Soru: İçimde derin bir Allah sevgisi var. Temiz bir kalbim olduğuna da inanıyorum. Bununla birlikte mesela namaz kılmıyorum. Acaba günaha giriyor muyum? Rumuz: Albatros
Cevap: Sevgili okur! Mailiniz uzundu, kısaltmak zorunda kaldık. Öncelikle şunu net bir şekilde ifade edelim: Allah (c.c.), kullarını dünya hayatında sayısız nimetleriyle lütuflandırmasına karşılık insanlardan koyduğu kurallara uyarak yaşam sürmesini istemiştir. Bu kurallardan birisi ve en önemlisi kulun namaz ile Rabbine yönelmesidir ki, bu şekille; insanın Allah ile irtibat kurması, ruhu ve nefsiyle yaratanını tazim etmesiululaması-, hayatının huzurlu ve hayırlı olmasına en derin istemle duacı olması (Bakara, 2/153; A’râf, 7/205) kendisine öğretilerek yerine getirmesi istenmiştir. Ayrıca bu emre uyulup uyulmadığının ciddî bir kaydının da yapılacağı bildirilmiştir. (Tirmizî, Salât, 188) Durum böyle iken, Yüce Allah’a inanan ve O’na gönülden bağlanmayı başarıp Allah sevgisine sahip olan kişi, sevdiği varlığın kendinden istediklerini, emirlerini atlayıp görmezlikten gelerek, "Ben Allah’ımı çok seviyorum, kalbimi de temiz tutuyorum" sözleriyle Allah’tan kendisini mükâfatlandırmasını beklemesi; Müslüman için İlâhî kanunlara ters düşüp yanlış yapılmış olmaz mı?

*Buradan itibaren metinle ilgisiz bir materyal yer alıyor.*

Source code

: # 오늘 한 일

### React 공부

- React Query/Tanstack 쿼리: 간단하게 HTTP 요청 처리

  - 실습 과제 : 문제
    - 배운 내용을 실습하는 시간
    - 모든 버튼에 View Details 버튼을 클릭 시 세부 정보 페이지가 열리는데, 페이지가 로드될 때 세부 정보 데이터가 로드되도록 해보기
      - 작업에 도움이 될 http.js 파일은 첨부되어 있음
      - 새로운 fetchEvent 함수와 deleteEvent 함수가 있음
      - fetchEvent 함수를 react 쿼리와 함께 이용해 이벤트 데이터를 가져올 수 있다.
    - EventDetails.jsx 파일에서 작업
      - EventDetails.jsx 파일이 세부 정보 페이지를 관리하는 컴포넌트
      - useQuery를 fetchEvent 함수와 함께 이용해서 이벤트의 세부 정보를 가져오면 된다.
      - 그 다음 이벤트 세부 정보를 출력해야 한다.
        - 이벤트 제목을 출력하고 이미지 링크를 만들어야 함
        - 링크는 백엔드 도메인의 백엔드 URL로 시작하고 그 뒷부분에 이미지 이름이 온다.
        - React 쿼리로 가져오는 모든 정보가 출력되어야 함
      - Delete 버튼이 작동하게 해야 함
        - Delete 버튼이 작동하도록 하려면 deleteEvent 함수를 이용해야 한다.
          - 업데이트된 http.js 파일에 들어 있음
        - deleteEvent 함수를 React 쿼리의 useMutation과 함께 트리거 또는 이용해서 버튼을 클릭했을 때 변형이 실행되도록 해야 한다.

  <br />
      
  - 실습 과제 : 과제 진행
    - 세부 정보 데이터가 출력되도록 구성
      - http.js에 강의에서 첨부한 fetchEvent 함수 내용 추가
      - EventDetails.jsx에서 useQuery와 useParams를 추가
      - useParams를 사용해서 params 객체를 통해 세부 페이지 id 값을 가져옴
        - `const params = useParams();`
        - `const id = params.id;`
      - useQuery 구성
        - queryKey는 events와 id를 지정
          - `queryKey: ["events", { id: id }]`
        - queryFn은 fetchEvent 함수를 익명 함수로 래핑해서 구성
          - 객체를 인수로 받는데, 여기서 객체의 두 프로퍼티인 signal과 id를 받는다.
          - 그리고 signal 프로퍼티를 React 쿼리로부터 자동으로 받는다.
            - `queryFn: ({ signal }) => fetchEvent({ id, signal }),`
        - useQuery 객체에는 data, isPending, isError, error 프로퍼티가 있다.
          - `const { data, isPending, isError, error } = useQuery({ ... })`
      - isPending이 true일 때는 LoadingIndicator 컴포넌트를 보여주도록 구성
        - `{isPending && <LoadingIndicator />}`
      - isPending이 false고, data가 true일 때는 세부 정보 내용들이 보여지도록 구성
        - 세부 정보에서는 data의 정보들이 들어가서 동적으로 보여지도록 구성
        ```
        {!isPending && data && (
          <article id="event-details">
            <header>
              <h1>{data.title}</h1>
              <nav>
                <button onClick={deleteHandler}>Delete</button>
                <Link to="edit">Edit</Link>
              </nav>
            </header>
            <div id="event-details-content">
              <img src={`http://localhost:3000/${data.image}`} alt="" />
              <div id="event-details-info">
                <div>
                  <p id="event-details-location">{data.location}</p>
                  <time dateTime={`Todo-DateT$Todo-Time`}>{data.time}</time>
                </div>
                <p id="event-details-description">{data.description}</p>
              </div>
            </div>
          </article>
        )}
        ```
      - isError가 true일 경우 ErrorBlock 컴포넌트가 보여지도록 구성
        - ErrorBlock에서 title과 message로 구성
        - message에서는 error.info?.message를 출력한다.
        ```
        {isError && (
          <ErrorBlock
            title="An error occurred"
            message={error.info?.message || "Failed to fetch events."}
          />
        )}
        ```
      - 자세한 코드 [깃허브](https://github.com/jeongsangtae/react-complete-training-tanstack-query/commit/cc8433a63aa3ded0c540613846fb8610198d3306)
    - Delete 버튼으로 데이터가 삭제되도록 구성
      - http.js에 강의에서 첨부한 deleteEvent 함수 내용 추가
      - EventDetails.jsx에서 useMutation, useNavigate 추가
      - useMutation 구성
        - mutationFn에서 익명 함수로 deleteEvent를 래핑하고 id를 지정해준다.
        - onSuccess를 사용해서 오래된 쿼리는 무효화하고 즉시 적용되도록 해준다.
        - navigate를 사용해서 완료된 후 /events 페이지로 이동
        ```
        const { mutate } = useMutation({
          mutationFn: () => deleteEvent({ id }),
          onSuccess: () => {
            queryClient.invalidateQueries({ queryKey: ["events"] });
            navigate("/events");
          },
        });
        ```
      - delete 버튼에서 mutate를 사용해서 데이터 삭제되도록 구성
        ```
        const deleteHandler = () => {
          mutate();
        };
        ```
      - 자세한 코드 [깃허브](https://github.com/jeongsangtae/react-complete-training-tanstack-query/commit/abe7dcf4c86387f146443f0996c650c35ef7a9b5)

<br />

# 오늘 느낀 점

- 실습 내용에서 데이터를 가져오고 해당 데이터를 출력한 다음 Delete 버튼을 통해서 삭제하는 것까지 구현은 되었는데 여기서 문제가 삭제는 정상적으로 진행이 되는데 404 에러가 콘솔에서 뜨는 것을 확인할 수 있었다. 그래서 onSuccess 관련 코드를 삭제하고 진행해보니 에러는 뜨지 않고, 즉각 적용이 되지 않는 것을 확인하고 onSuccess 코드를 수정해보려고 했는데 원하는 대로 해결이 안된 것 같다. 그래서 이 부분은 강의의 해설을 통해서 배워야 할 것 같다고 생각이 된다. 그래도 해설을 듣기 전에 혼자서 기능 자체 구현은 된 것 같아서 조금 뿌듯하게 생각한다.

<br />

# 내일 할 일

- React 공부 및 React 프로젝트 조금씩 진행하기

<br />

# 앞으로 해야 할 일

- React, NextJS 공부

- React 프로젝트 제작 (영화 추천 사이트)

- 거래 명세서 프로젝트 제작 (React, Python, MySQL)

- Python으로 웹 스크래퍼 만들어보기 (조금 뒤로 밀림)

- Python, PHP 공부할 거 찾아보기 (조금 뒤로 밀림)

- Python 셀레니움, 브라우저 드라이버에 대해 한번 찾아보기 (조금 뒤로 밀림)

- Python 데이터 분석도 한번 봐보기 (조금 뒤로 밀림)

Seven, sevgisini ispat eder
Elbette yanlış olur! İnsan ne kadar çok Rabb’ini seviyorsa o kadar çok O’na sevgisini göstermeli, gereğince O’ndan çekinmeli ve kendisindeki eksiklikleri, hataları azaltarak sevgilisinin sevgisini ve takdirini kazanmanın yollarını aramalıdır. Çünkü esasta seven kişi, bir yandan sevdiğini kırmaktan, üzmekten, mahcup duruma düşmekten daima çekinirken diğer yandan sevgisini açığa vurarak ispat eder ve sevgilisini memnun etmek için elinden geleni yapar. Bu itibarla ibadetler, kulu yaratanına yaklaştıran, sevgisini ispat eden yolların başında gelir. Kısacası ibadetsiz gerçek manada Allah sevgisi olamaz. Öte yandan Yüce Allah, insanları kendisine ibadet etsin diye yarattığını ilan ederek onları namaz kılmaya davet ediyor ve şöyle buyuruyor: "Beni hatırlamak/anmak için namaz kıl." (Tâhâ, 20/14) "Namaz, mü’minler üzerine belli vakitlerde edâ edilmek üzere farz kılınmıştır." (Nisa, 4/103) Âyetlerden açıkça anlaşıldığı gibi; akıllı ve büluğ çağına ermiş her Müslüman kişi, gün içinde beş vakit namaz kılmakla mükellef/görevlidir.
Görevler yerine getirilmesi için vardır, yerine getirilmediği sürece samimiyetsizlik veya bilgisizlikten kaynaklanan itaatsizlik söz konusudur ki, bu da âhiret gününde hesap vermek demektir. Özetlenecek olursak Rabbimiz’i elbette seveceğiz ama ilahi yükümlülüklerimizi de ihmal etmeyeceğiz.